Forex market analysis: 27 March 2025

2025/3/27

Tesla’s latest stock dip shows how trade policy can shake up the automotive market. With new tariffs raising questions about costs and global demand, investors are reassessing the road ahead for the EV giant.

Tesla stock drops 5.5% following new US tariffs on imported cars

Tesla Inc. (TSLA) saw its share price decline by 5.48%, closing at USD 268.48 on Thursday after President Donald Trump announced a sweeping 25% tariff on all imported cars and light trucks, effective from 3 April.

Although Trump assured the public that the move would be “net neutral” for Tesla, the market reaction was swift, with the stock plunging from an intraday high of USD 284.68. This marked one of Tesla’s steepest one-day losses this quarter.

The selloff wasn’t isolated to Tesla; it came amid broader declines in auto stocks globally. Concerns quickly arose about increased costs, a potential drop in vehicle demand, and the likelihood of retaliatory tariffs from key US trade partners.

Even though Tesla is less dependent on imported vehicles than traditional automakers, the company remains exposed due to its reliance on international supply chains, particularly for batteries, lithium, cobalt, and other crucial components.

Tesla also depends on foreign markets such as Europe and Asia for significant growth opportunities.

Tariff announcement halts Tesla’s rally

Tesla (TSLA) had been on a strong upward trajectory, rising from USD 223 on 20 March to a high of USD 286.64 by 26 March.

However, the upward momentum has now stalled, with the stock retreating to USD 268.48.

TSLA retreats after peaking at USD 286.64; MACD bearish, eyes on support near USD 260, as seen on the VT Markets app.

This decline has caused Tesla’s share price to dip below key short-term moving averages, with the 10-day moving average now acting as resistance.

Additionally, the MACD indicator has signalled a bearish crossover, with the histogram turning increasingly negative—indicating growing selling pressure.

While Tesla’s broader long-term uptrend remains intact, short-term weakness could persist unless the stock manages to break back above the USD 275–USD 280 resistance range.

Although President Trump claimed Tesla would gain a competitive edge due to reduced foreign competition, the real impact of these tariffs may be more nuanced.

Tesla’s exposure to global supply chains could still leave it vulnerable to retaliatory trade measures. The company exports Model 3 and Model Y vehicles to markets such as Germany, South Korea, and Japan, where reciprocal tariffs are likely to emerge.

Moreover, rising prices could deter consumers just as Tesla ramps up production of its Cybertruck and continues expanding its manufacturing capacity.

The Centre for Automotive Research has cautioned that new tariffs could add thousands of dollars to the cost of new cars, reducing demand.

Similarly, trade organisations like Autos Drive America have expressed concerns about reduced consumer choice, inflated prices, and potential disruptions to manufacturing stability.
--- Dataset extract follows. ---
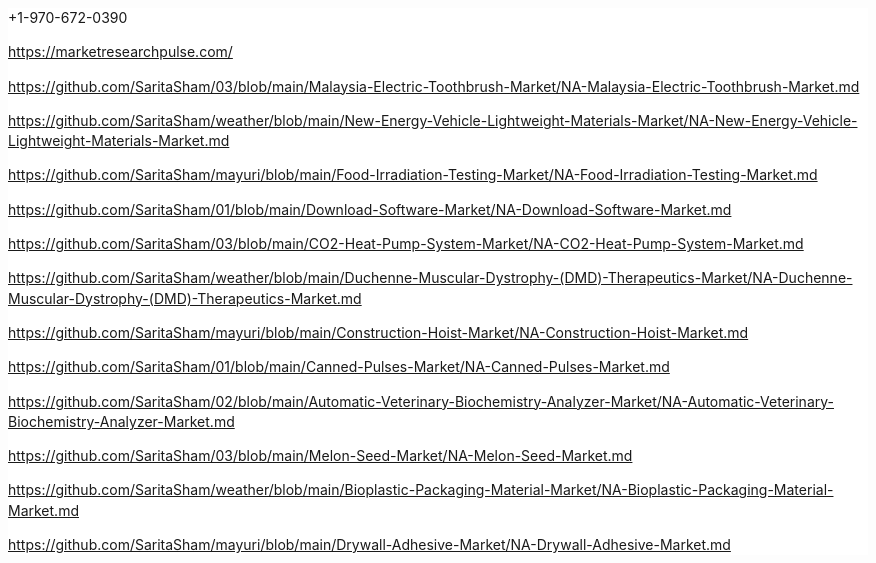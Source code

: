 +1-970-672-0390</p><p>https://marketresearchpulse.com/</p><p><a href="https://github.com/SaritaSham/03/blob/main/Malaysia-Electric-Toothbrush-Market/NA-Malaysia-Electric-Toothbrush-Market.md">https://github.com/SaritaSham/03/blob/main/Malaysia-Electric-Toothbrush-Market/NA-Malaysia-Electric-Toothbrush-Market.md</a></p><p><a href="https://github.com/SaritaSham/weather/blob/main/New-Energy-Vehicle-Lightweight-Materials-Market/NA-New-Energy-Vehicle-Lightweight-Materials-Market.md">https://github.com/SaritaSham/weather/blob/main/New-Energy-Vehicle-Lightweight-Materials-Market/NA-New-Energy-Vehicle-Lightweight-Materials-Market.md</a></p><p><a href="https://github.com/SaritaSham/mayuri/blob/main/Food-Irradiation-Testing-Market/NA-Food-Irradiation-Testing-Market.md">https://github.com/SaritaSham/mayuri/blob/main/Food-Irradiation-Testing-Market/NA-Food-Irradiation-Testing-Market.md</a></p><p><a href="https://github.com/SaritaSham/01/blob/main/Download-Software-Market/NA-Download-Software-Market.md">https://github.com/SaritaSham/01/blob/main/Download-Software-Market/NA-Download-Software-Market.md</a></p><p><a href="https://github.com/SaritaSham/03/blob/main/CO2-Heat-Pump-System-Market/NA-CO2-Heat-Pump-System-Market.md">https://github.com/SaritaSham/03/blob/main/CO2-Heat-Pump-System-Market/NA-CO2-Heat-Pump-System-Market.md</a></p><p><a href="https://github.com/SaritaSham/weather/blob/main/Duchenne-Muscular-Dystrophy-(DMD)-Therapeutics-Market/NA-Duchenne-Muscular-Dystrophy-(DMD)-Therapeutics-Market.md">https://github.com/SaritaSham/weather/blob/main/Duchenne-Muscular-Dystrophy-(DMD)-Therapeutics-Market/NA-Duchenne-Muscular-Dystrophy-(DMD)-Therapeutics-Market.md</a></p><p><a href="https://github.com/SaritaSham/mayuri/blob/main/Construction-Hoist-Market/NA-Construction-Hoist-Market.md">https://github.com/SaritaSham/mayuri/blob/main/Construction-Hoist-Market/NA-Construction-Hoist-Market.md</a></p><p><a href="https://github.com/SaritaSham/01/blob/main/Canned-Pulses-Market/NA-Canned-Pulses-Market.md">https://github.com/SaritaSham/01/blob/main/Canned-Pulses-Market/NA-Canned-Pulses-Market.md</a></p><p><a href="https://github.com/SaritaSham/02/blob/main/Automatic-Veterinary-Biochemistry-Analyzer-Market/NA-Automatic-Veterinary-Biochemistry-Analyzer-Market.md">https://github.com/SaritaSham/02/blob/main/Automatic-Veterinary-Biochemistry-Analyzer-Market/NA-Automatic-Veterinary-Biochemistry-Analyzer-Market.md</a></p><p><a href="https://github.com/SaritaSham/03/blob/main/Melon-Seed-Market/NA-Melon-Seed-Market.md">https://github.com/SaritaSham/03/blob/main/Melon-Seed-Market/NA-Melon-Seed-Market.md</a></p><p><a href="https://github.com/SaritaSham/weather/blob/main/Bioplastic-Packaging-Material-Market/NA-Bioplastic-Packaging-Material-Market.md">https://github.com/SaritaSham/weather/blob/main/Bioplastic-Packaging-Material-Market/NA-Bioplastic-Packaging-Material-Market.md</a></p><p><a href="https://github.com/SaritaSham/mayuri/blob/main/Drywall-Adhesive-Market/NA-Drywall-Adhesive-Market.md">https://github.com/SaritaSham/mayuri/blob/main/Drywall-Adhesive-Market/NA-Drywall-Adhesive-Market.md</a></p>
Challenges ahead for Tesla

Tesla’s 5.5% drop reflects more than just an initial reaction to the tariff news. Traders are increasingly factoring in the risks of higher production costs, political instability, and potential slowdowns in demand due to the volatility in global trade.

While Tesla is still holding above some key medium-term support levels, the weakening momentum cannot be ignored.

Investors are now closely watching upcoming events, including the PCE inflation report and Tesla’s vehicle delivery data, for further insights.

If reciprocal tariffs are implemented on 2 April, or if foreign governments target US-made electric vehicles, Tesla’s outlook could face even more headwinds.

For now, the company must navigate these turbulent conditions and hope to reclaim upward momentum in the weeks ahead.